▶ Task details
Wherever the string "根据贝叶斯定理" occurs in a line of these records, report that line.

▶ Supplied data
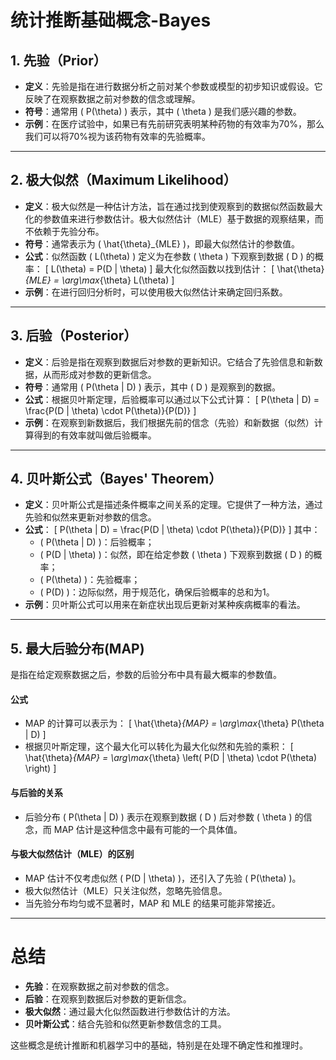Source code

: # 统计推断基础概念-Bayes

## 1. 先验（Prior）
- **定义**：先验是指在进行数据分析之前对某个参数或模型的初步知识或假设。它反映了在观察数据之前对参数的信念或理解。
- **符号**：通常用 \( P(\theta) \) 表示，其中 \( \theta \) 是我们感兴趣的参数。
- **示例**：在医疗试验中，如果已有先前研究表明某种药物的有效率为70%，那么我们可以将70%视为该药物有效率的先验概率。

---

## 2. 极大似然（Maximum Likelihood）
- **定义**：极大似然是一种估计方法，旨在通过找到使观察到的数据似然函数最大化的参数值来进行参数估计。极大似然估计（MLE）基于数据的观察结果，而不依赖于先验分布。
- **符号**：通常表示为 \( \hat{\theta}_{MLE} \)，即最大似然估计的参数值。
- **公式**：似然函数 \( L(\theta) \) 定义为在参数 \( \theta \) 下观察到数据 \( D \) 的概率：
  \[
  L(\theta) = P(D | \theta)
  \]
  最大化似然函数以找到估计：
  \[
  \hat{\theta}_{MLE} = \arg\max_{\theta} L(\theta)
  \]
- **示例**：在进行回归分析时，可以使用极大似然估计来确定回归系数。

---

## 3. 后验（Posterior）
- **定义**：后验是指在观察到数据后对参数的更新知识。它结合了先验信息和新数据，从而形成对参数的更新信念。
- **符号**：通常用 \( P(\theta | D) \) 表示，其中 \( D \) 是观察到的数据。
- **公式**：根据贝叶斯定理，后验概率可以通过以下公式计算：
  \[
  P(\theta | D) = \frac{P(D | \theta) \cdot P(\theta)}{P(D)}
  \]
- **示例**：在观察到新数据后，我们根据先前的信念（先验）和新数据（似然）计算得到的有效率就叫做后验概率。

---

## 4. 贝叶斯公式（Bayes' Theorem）
- **定义**：贝叶斯公式是描述条件概率之间关系的定理。它提供了一种方法，通过先验和似然来更新对参数的信念。
- **公式**：
  \[
  P(\theta | D) = \frac{P(D | \theta) \cdot P(\theta)}{P(D)}
  \]
  其中：
  - \( P(\theta | D) \)：后验概率；
  - \( P(D | \theta) \)：似然，即在给定参数 \( \theta \) 下观察到数据 \( D \) 的概率；
  - \( P(\theta) \)：先验概率；
  - \( P(D) \)：边际似然，用于规范化，确保后验概率的总和为1。
- **示例**：贝叶斯公式可以用来在新症状出现后更新对某种疾病概率的看法。

---

## 5. 最大后验分布(MAP)
是指在给定观察数据之后，参数的后验分布中具有最大概率的参数值。
#### 公式
- MAP 的计算可以表示为：
  \[
  \hat{\theta}_{MAP} = \arg\max_{\theta} P(\theta | D)
  \]
- 根据贝叶斯定理，这个最大化可以转化为最大化似然和先验的乘积：
  \[
  \hat{\theta}_{MAP} = \arg\max_{\theta} \left( P(D | \theta) \cdot P(\theta) \right)
  \]
  
#### 与后验的关系
- 后验分布 \( P(\theta | D) \) 表示在观察到数据 \( D \) 后对参数 \( \theta \) 的信念，而 MAP 估计是这种信念中最有可能的一个具体值。

#### 与极大似然估计（MLE）的区别
- MAP 估计不仅考虑似然 \( P(D | \theta) \)，还引入了先验 \( P(\theta) \)。
- 极大似然估计（MLE）只关注似然，忽略先验信息。
- 当先验分布均匀或不显著时，MAP 和 MLE 的结果可能非常接近。

---

# 总结
- **先验**：在观察数据之前对参数的信念。
- **后验**：在观察到数据后对参数的更新信念。
- **极大似然**：通过最大化似然函数进行参数估计的方法。
- **贝叶斯公式**：结合先验和似然更新参数信念的工具。

这些概念是统计推断和机器学习中的基础，特别是在处理不确定性和推理时。
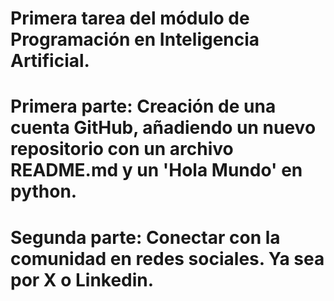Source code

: # Primera tarea del módulo de Programación en Inteligencia Artificial.
# Primera parte: Creación de una cuenta GitHub, añadiendo un nuevo repositorio con un archivo README.md y un 'Hola Mundo' en python.
# Segunda parte: Conectar con la comunidad en redes sociales. Ya sea por X o Linkedin.
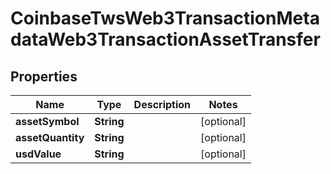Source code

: 
# CoinbaseTwsWeb3TransactionMetadataWeb3TransactionAssetTransfer

## Properties
Name | Type | Description | Notes
------------ | ------------- | ------------- | -------------
**assetSymbol** | **String** |  |  [optional]
**assetQuantity** | **String** |  |  [optional]
**usdValue** | **String** |  |  [optional]



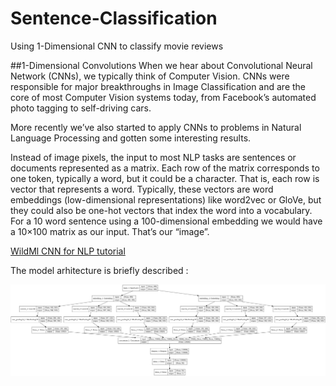 # Sentence-Classification
Using 1-Dimensional CNN to classify movie reviews

##1-Dimensional Convolutions
When we hear about Convolutional Neural Network (CNNs), we typically think of Computer Vision. CNNs were responsible for major breakthroughs in Image Classification and are the core of most Computer Vision systems today, from Facebook’s automated photo tagging to self-driving cars.

More recently we’ve also started to apply CNNs to problems in Natural Language Processing and gotten some interesting results.

Instead of image pixels, the input to most NLP tasks are sentences or documents represented as a matrix. Each row of the matrix corresponds to one token, typically a word, but it could be a character. That is, each row is vector that represents a word. Typically, these vectors are word embeddings (low-dimensional representations) like word2vec or GloVe, but they could also be one-hot vectors that index the word into a vocabulary. For a 10 word sentence using a 100-dimensional embedding we would have a 10×100 matrix as our input. That’s our “image”.

[WildMl CNN for NLP tutorial](http://www.wildml.com/2015/11/understanding-convolutional-neural-networks-for-nlp/)

The model arhitecture is briefly described :

![alt text](https://github.com/ritam006/Sentence-Classification/blob/master/cnn_multichannel_glove.png)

▶ Answer for the task
- **公式**：根据贝叶斯定理，后验概率可以通过以下公式计算：
- 根据贝叶斯定理，这个最大化可以转化为最大化似然和先验的乘积：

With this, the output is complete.